[Start of Attachment]

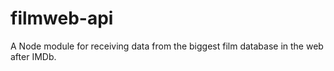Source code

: # filmweb-api
A Node module for receiving data from the biggest film database in the web after IMDb.
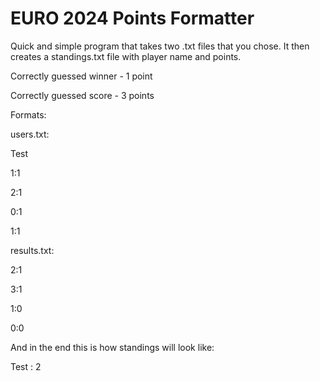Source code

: # EURO 2024 Points Formatter

Quick and simple program that takes two .txt files that you chose.
It then creates a standings.txt file with player name and points.

Correctly guessed winner - 1 point

Correctly guessed score - 3 points

Formats:

users.txt:

Test

1:1

2:1

0:1

1:1

results.txt:

2:1

3:1

1:0

0:0

And in the end this is how standings will look like:

Test : 2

[End of Attachment]

▸ EXERCISE: A count is needed of the lines above that hold the word "guessed"; give that count and no other text.

▸ RESPONSE AREA: 2